Пока мы с женой мэра смотрели друг на друга, Юстокс с невозмутимым выражением лица закончил брать кровь. Слегка взмахнув ножом, он превратил его обратно в штап. Затем он снова взмахнул штапом и произнёс «а́усваль», от чего пергамент с кровавыми отметками окутало золотое пламя, словно магический договор. Пылая, лист пролетел над ящиком, который охранял Экхарт. Словно метеор, оставляя за собой хвост золотого пламени, пергамент сгорел и рассыпался пылью, которая опустилась на ящик. В следующий момент ящик загрохотал, хотя никто к нему не прикасался. Сначала открылось верхнее отделение, и из него вылетела медаль, затем остальные по очереди вниз, пока из ящика не вылетели все шесть медалей.

— О-о-о-о! — донёсся от людей на площади благоговейный возглас, когда белые медали, служившие регистрационными свидетельствами подданных, взмыли вверх и упали в ладонь Юстокса.

Он внимательно осмотрел их, а затем плавно подошёл к Фердинанду и опустился перед ним на колени.

— Прошу вас, господин Фердинанд, — сказал Юстокс, изящно протягивая медали.

— Благодарю, — ответил Фердинанд, принимая их.

После его слов Юстокс встал и сразу же вернулся к ящику. Плотно защелкнув замо́к, он встал перед ящиком, чтобы защищать его.

— Розмайн, отойди и встань рядом с Юстоксом, — указал мне Фердинанд.

После этого Фердинанд слегка взмахнул свободной правой рукой, и в ней появился штап. Понимая, что он собирается использовать какую-то магию, я сделала как мне сказали и отошла к Юстоксу. В центре сцены остался лишь Фердинанд.

Он осмотрелся, чтобы убедиться, что поблизости никого нет, а затем высоко поднял штап. С конца штапа полилась магическая сила, образуя в воздухе перед Фердинандом сложные узоры и слова.

— Ах, я впервые это вижу! — взволнованно воскликнул Юстокс.

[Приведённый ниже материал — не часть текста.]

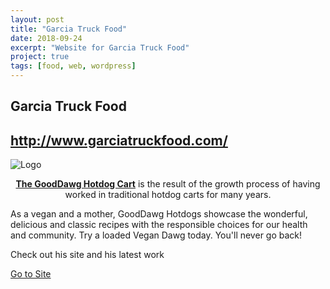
 ```yaml
---
layout: post
title: "Garcia Truck Food"
date: 2018-09-24
excerpt: "Website for Garcia Truck Food"
project: true
tags: [food, web, wordpress]
---
```


## Garcia Truck Food

## http://www.garciatruckfood.com/

![Logo](/assets/img/garciatruck/fnf_logo_final-300x300.png)

<center><a href="http://www.garciatruckfood.com/"><b>The GoodDawg Hotdog Cart</b></a> is the result of the growth process of having worked in traditional hotdog carts for many years.</center>

As a vegan and a mother, GoodDawg Hotdogs showcase the wonderful, delicious and classic recipes with the responsible choices for our health and community. Try a loaded Vegan Dawg today. You'll never go back!

Check out his site and his latest work

<div markdown="0"><a href="https://www.kennymercury.info" class="btn">Go to Site</a></div>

Его расширенные карие глаза сияли от радости. Он слегка наклонился вперёд, рассматривая магический круг, нарисованный Фердинандом.

— Юстокс, что происходит?

— Леди, такова казнь людей, что посмели восстать против герцога. Этому заклинанию учат только кандидатов в аубы, а поэтому никого не подпускают близко, когда оно произносится. Таким образом, никто не может услышать слова заклинания и рассмотреть детали сложного магического круга, — объяснил Юстокс. — Я знал, что существует магия, предназначенная специально для казни мятежников, но мне никогда не доводилось видеть её.

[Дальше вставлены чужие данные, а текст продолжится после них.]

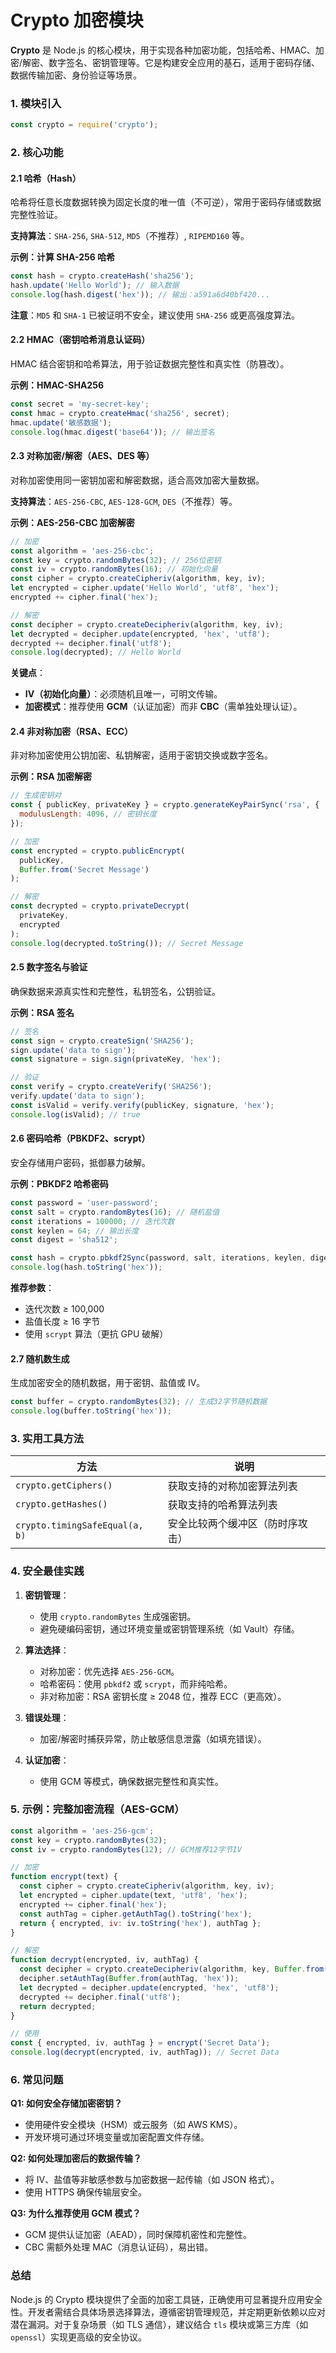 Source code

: 
# Crypto 加密模块

**Crypto** 是 Node.js 的核心模块，用于实现各种加密功能，包括哈希、HMAC、加密/解密、数字签名、密钥管理等。它是构建安全应用的基石，适用于密码存储、数据传输加密、身份验证等场景。

### **1. 模块引入**
```javascript
const crypto = require('crypto');
```

### **2. 核心功能**

#### **2.1 哈希（Hash）**
哈希将任意长度数据转换为固定长度的唯一值（不可逆），常用于密码存储或数据完整性验证。

**支持算法**：`SHA-256`, `SHA-512`, `MD5`（不推荐）, `RIPEMD160` 等。

**示例：计算 SHA-256 哈希**
```javascript
const hash = crypto.createHash('sha256');
hash.update('Hello World'); // 输入数据
console.log(hash.digest('hex')); // 输出：a591a6d40bf420...
```

**注意**：`MD5` 和 `SHA-1` 已被证明不安全，建议使用 `SHA-256` 或更高强度算法。

#### **2.2 HMAC（密钥哈希消息认证码）**
HMAC 结合密钥和哈希算法，用于验证数据完整性和真实性（防篡改）。

**示例：HMAC-SHA256**
```javascript
const secret = 'my-secret-key';
const hmac = crypto.createHmac('sha256', secret);
hmac.update('敏感数据');
console.log(hmac.digest('base64')); // 输出签名
```

#### **2.3 对称加密/解密（AES、DES 等）**
对称加密使用同一密钥加密和解密数据，适合高效加密大量数据。

**支持算法**：`AES-256-CBC`, `AES-128-GCM`, `DES`（不推荐）等。

**示例：AES-256-CBC 加密解密**
```javascript
// 加密
const algorithm = 'aes-256-cbc';
const key = crypto.randomBytes(32); // 256位密钥
const iv = crypto.randomBytes(16); // 初始化向量
const cipher = crypto.createCipheriv(algorithm, key, iv);
let encrypted = cipher.update('Hello World', 'utf8', 'hex');
encrypted += cipher.final('hex');

// 解密
const decipher = crypto.createDecipheriv(algorithm, key, iv);
let decrypted = decipher.update(encrypted, 'hex', 'utf8');
decrypted += decipher.final('utf8');
console.log(decrypted); // Hello World
```

**关键点**：
- **IV（初始化向量）**：必须随机且唯一，可明文传输。
- **加密模式**：推荐使用 **GCM**（认证加密）而非 **CBC**（需单独处理认证）。

#### **2.4 非对称加密（RSA、ECC）**
非对称加密使用公钥加密、私钥解密，适用于密钥交换或数字签名。

**示例：RSA 加密解密**
```javascript
// 生成密钥对
const { publicKey, privateKey } = crypto.generateKeyPairSync('rsa', {
  modulusLength: 4096, // 密钥长度
});

// 加密
const encrypted = crypto.publicEncrypt(
  publicKey,
  Buffer.from('Secret Message')
);

// 解密
const decrypted = crypto.privateDecrypt(
  privateKey,
  encrypted
);
console.log(decrypted.toString()); // Secret Message
```

#### **2.5 数字签名与验证**
确保数据来源真实性和完整性，私钥签名，公钥验证。

**示例：RSA 签名**
```javascript
// 签名
const sign = crypto.createSign('SHA256');
sign.update('data to sign');
const signature = sign.sign(privateKey, 'hex');

// 验证
const verify = crypto.createVerify('SHA256');
verify.update('data to sign');
const isValid = verify.verify(publicKey, signature, 'hex');
console.log(isValid); // true
```

#### **2.6 密码哈希（PBKDF2、scrypt）**
安全存储用户密码，抵御暴力破解。

**示例：PBKDF2 哈希密码**
```javascript
const password = 'user-password';
const salt = crypto.randomBytes(16); // 随机盐值
const iterations = 100000; // 迭代次数
const keylen = 64; // 输出长度
const digest = 'sha512';

const hash = crypto.pbkdf2Sync(password, salt, iterations, keylen, digest);
console.log(hash.toString('hex'));
```

**推荐参数**：
- 迭代次数 ≥ 100,000
- 盐值长度 ≥ 16 字节
- 使用 `scrypt` 算法（更抗 GPU 破解）

#### **2.7 随机数生成**
生成加密安全的随机数据，用于密钥、盐值或 IV。

```javascript
const buffer = crypto.randomBytes(32); // 生成32字节随机数据
console.log(buffer.toString('hex'));
```

### **3. 实用工具方法**

| **方法**                     | **说明**                           |
|------------------------------|-----------------------------------|
| `crypto.getCiphers()`         | 获取支持的对称加密算法列表         |
| `crypto.getHashes()`          | 获取支持的哈希算法列表             |
| `crypto.timingSafeEqual(a, b)`| 安全比较两个缓冲区（防时序攻击）   |

### **4. 安全最佳实践**

1. **密钥管理**：
   - 使用 `crypto.randomBytes` 生成强密钥。
   - 避免硬编码密钥，通过环境变量或密钥管理系统（如 Vault）存储。

2. **算法选择**：
   - 对称加密：优先选择 `AES-256-GCM`。
   - 哈希密码：使用 `pbkdf2` 或 `scrypt`，而非纯哈希。
   - 非对称加密：RSA 密钥长度 ≥ 2048 位，推荐 ECC（更高效）。

3. **错误处理**：
   - 加密/解密时捕获异常，防止敏感信息泄露（如填充错误）。

4. **认证加密**：
   - 使用 GCM 等模式，确保数据完整性和真实性。

### **5. 示例：完整加密流程（AES-GCM）**
```javascript
const algorithm = 'aes-256-gcm';
const key = crypto.randomBytes(32);
const iv = crypto.randomBytes(12); // GCM推荐12字节IV

// 加密
function encrypt(text) {
  const cipher = crypto.createCipheriv(algorithm, key, iv);
  let encrypted = cipher.update(text, 'utf8', 'hex');
  encrypted += cipher.final('hex');
  const authTag = cipher.getAuthTag().toString('hex');
  return { encrypted, iv: iv.toString('hex'), authTag };
}

// 解密
function decrypt(encrypted, iv, authTag) {
  const decipher = crypto.createDecipheriv(algorithm, key, Buffer.from(iv, 'hex'));
  decipher.setAuthTag(Buffer.from(authTag, 'hex'));
  let decrypted = decipher.update(encrypted, 'hex', 'utf8');
  decrypted += decipher.final('utf8');
  return decrypted;
}

// 使用
const { encrypted, iv, authTag } = encrypt('Secret Data');
console.log(decrypt(encrypted, iv, authTag)); // Secret Data
```

### **6. 常见问题**

**Q1: 如何安全存储加密密钥？**
- 使用硬件安全模块（HSM）或云服务（如 AWS KMS）。
- 开发环境可通过环境变量或加密配置文件存储。

**Q2: 如何处理加密后的数据传输？**
- 将 IV、盐值等非敏感参数与加密数据一起传输（如 JSON 格式）。
- 使用 HTTPS 确保传输层安全。

**Q3: 为什么推荐使用 GCM 模式？**
- GCM 提供认证加密（AEAD），同时保障机密性和完整性。
- CBC 需额外处理 MAC（消息认证码），易出错。

### **总结**
Node.js 的 Crypto 模块提供了全面的加密工具链，正确使用可显著提升应用安全性。开发者需结合具体场景选择算法，遵循密钥管理规范，并定期更新依赖以应对潜在漏洞。对于复杂场景（如 TLS 通信），建议结合 `tls` 模块或第三方库（如 `openssl`）实现更高级的安全协议。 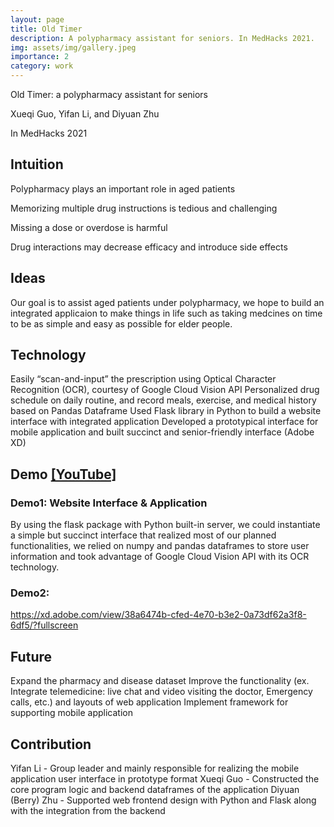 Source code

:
 ```yaml
---
layout: page
title: Old Timer
description: A polypharmacy assistant for seniors. In MedHacks 2021.
img: assets/img/gallery.jpeg
importance: 2
category: work
---
```


Old Timer: a polypharmacy assistant for seniors

Xueqi Guo, Yifan Li, and Diyuan Zhu

In MedHacks 2021

## Intuition

Polypharmacy plays an important role in aged patients

Memorizing multiple drug instructions is tedious and challenging

Missing a dose or overdose is harmful

Drug interactions may decrease efficacy and introduce side effects


## Ideas

Our goal is to assist aged patients under polypharmacy, we hope to build an integrated applicaion to make things in life such as taking medcines on time to be as simple and easy as possible for elder people. 



## Technology

Easily “scan-and-input” the prescription using Optical Character Recognition (OCR), courtesy of Google Cloud Vision API
Personalized drug schedule on daily routine, and record meals, exercise, and medical history based on Pandas Dataframe
Used Flask library in Python to build a website interface with integrated application
Developed a prototypical interface for mobile application and built succinct and senior-friendly interface (Adobe XD)



## Demo [[YouTube]](https://youtu.be/VksyxeCPox4)

### Demo1: Website Interface & Application

By using the flask package with Python built-in server, we could instantiate a simple but succinct interface that realized most of our planned functionalities, we relied on numpy and pandas dataframes to store user information and took advantage of Google Cloud Vision API with its OCR technology.

### Demo2:

https://xd.adobe.com/view/38a6474b-cfed-4e70-b3e2-0a73df62a3f8-6df5/?fullscreen


## Future

Expand the pharmacy and disease dataset
Improve the functionality (ex. Integrate telemedicine: live chat and video visiting the doctor, Emergency calls, etc.) and layouts of web application
Implement framework for supporting mobile application



## Contribution

Yifan Li - Group leader and mainly responsible for realizing the mobile application user interface in prototype format
Xueqi Guo - Constructed the core program logic and backend dataframes of the application
Diyuan (Berry) Zhu - Supported web frontend design with Python and Flask along with the integration from the backend


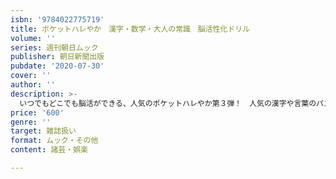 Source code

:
 ```yaml
---
isbn: '9784022775719'
title: ポケットハレやか　漢字・数学・大人の常識　脳活性化ドリル
volume: ''
series: 週刊朝日ムック
publisher: 朝日新聞出版
pubdate: '2020-07-30'
cover: ''
author: ''
description: >-
  いつでもどこでも脳活ができる、人気のポケットハレやか第３弾！　人気の漢字や言葉のパズルに、ファンが多い数字パズルと「写真で思い出しクイズ」などの社会の問題を加えました。ちょっとした時間で、大人の常識に挑戦してみましょう！
price: '600'
genre: ''
target: 雑誌扱い
format: ムック・その他
content: 諸芸・娯楽

---
```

Судя по всему, такие казни были очень редки, потому что обычно никто не осмеливается восстать против герцога.

— Ох, я так рад, что смог приехать сюда в качестве служащего! — взволнованно произнёс Юстокс, сжав кулаки.

Услышав от Юстокса, что ему не терпится увидеть казнь, я наконец осознала, почему Фердинанд выглядел столь недовольным, когда тот прибыл, чтобы сопровождать нас. Я сделала шаг в сторону, чтобы оказаться от Юстокса подальше.

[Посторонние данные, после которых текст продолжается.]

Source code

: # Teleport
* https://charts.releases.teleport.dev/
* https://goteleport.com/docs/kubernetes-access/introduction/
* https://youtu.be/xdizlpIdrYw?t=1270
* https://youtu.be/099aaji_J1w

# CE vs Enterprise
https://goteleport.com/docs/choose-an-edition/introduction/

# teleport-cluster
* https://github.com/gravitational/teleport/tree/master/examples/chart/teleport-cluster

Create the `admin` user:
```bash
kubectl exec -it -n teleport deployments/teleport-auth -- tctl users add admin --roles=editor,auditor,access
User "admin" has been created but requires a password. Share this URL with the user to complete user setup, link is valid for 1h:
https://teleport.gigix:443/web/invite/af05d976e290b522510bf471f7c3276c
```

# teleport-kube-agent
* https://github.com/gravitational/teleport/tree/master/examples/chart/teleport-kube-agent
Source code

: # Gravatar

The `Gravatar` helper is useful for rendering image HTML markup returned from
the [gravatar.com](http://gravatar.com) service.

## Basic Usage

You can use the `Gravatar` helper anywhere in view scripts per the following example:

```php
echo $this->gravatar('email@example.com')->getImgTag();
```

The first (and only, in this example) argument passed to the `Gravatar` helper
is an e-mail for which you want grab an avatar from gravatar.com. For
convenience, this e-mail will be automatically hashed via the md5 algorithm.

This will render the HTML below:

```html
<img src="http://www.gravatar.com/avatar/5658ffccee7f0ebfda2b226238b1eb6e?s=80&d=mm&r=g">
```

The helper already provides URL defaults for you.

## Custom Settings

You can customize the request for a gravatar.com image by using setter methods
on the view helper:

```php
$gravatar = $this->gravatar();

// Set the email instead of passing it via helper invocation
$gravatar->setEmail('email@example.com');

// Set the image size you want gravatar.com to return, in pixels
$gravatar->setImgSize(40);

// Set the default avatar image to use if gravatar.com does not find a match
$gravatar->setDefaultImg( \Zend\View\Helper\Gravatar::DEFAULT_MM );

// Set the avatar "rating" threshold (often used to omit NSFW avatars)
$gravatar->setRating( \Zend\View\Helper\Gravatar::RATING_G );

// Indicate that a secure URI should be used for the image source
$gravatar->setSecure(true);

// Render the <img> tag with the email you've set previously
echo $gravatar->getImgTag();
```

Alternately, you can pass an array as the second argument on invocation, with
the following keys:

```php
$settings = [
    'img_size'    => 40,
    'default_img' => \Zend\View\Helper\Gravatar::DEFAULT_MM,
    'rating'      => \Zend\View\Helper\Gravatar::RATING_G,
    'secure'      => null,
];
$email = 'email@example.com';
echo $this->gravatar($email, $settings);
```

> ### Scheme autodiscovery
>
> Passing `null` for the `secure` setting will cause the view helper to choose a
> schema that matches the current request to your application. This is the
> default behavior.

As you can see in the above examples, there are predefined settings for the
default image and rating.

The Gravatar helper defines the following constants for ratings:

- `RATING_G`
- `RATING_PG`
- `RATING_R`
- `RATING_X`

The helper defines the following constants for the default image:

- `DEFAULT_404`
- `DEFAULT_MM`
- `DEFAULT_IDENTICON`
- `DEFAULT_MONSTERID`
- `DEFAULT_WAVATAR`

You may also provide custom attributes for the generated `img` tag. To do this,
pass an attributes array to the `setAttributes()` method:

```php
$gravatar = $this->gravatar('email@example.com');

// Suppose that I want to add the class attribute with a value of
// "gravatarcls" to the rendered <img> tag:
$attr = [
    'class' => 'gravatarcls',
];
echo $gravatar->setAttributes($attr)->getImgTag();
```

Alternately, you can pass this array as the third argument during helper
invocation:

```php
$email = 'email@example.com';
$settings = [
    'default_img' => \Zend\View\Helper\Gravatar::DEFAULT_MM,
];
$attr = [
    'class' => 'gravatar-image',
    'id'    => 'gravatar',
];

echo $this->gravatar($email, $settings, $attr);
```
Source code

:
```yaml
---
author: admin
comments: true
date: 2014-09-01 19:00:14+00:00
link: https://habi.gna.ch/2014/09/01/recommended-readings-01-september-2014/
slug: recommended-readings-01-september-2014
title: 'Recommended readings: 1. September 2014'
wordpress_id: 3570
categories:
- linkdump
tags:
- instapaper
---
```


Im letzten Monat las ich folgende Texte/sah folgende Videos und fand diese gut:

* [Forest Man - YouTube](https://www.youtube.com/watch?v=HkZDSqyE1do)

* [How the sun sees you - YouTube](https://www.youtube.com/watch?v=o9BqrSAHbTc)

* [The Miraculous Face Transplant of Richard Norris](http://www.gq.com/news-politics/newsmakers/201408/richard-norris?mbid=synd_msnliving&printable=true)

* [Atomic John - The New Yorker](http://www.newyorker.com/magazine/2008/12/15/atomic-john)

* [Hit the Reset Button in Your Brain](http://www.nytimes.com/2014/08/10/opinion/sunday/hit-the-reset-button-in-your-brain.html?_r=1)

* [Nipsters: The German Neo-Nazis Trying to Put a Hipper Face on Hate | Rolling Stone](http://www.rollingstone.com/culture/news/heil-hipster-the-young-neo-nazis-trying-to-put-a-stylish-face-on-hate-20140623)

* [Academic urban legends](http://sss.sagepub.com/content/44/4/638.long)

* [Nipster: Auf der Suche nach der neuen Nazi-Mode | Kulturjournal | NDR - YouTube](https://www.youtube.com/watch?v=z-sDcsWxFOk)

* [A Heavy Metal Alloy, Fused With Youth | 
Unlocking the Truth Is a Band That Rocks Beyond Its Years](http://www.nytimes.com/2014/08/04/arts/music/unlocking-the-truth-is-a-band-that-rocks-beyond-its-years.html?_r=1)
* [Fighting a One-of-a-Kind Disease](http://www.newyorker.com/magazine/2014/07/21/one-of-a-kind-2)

— Леди, однажды и вы научитесь этому заклинанию. Пожалуйста, сообщите мне, если у вас когда-либо появится возможность его использовать.

— Я буду молиться богам, чтобы у меня никогда не появилось такой возможности, — ответила я и мысленно добавила, что даже если такое произойдёт, то ни за что не стану ему сообщать.

После этого я вновь посмотрела на Фердинанда. Стоя в центре сцены, он взмахивал штапом. Судя по всему, он закончил рисовать магический круг, поскольку из того вырвался чёрный туман, колеблющийся словно пламя. Возможно, это было заклинание, связанное с Богом Тьмы. Я сделала такой вывод, потому что этот чёрный туман очень напоминал тот, что я видела во время засады, в которую мы попали на прошлогоднем весеннем молебне.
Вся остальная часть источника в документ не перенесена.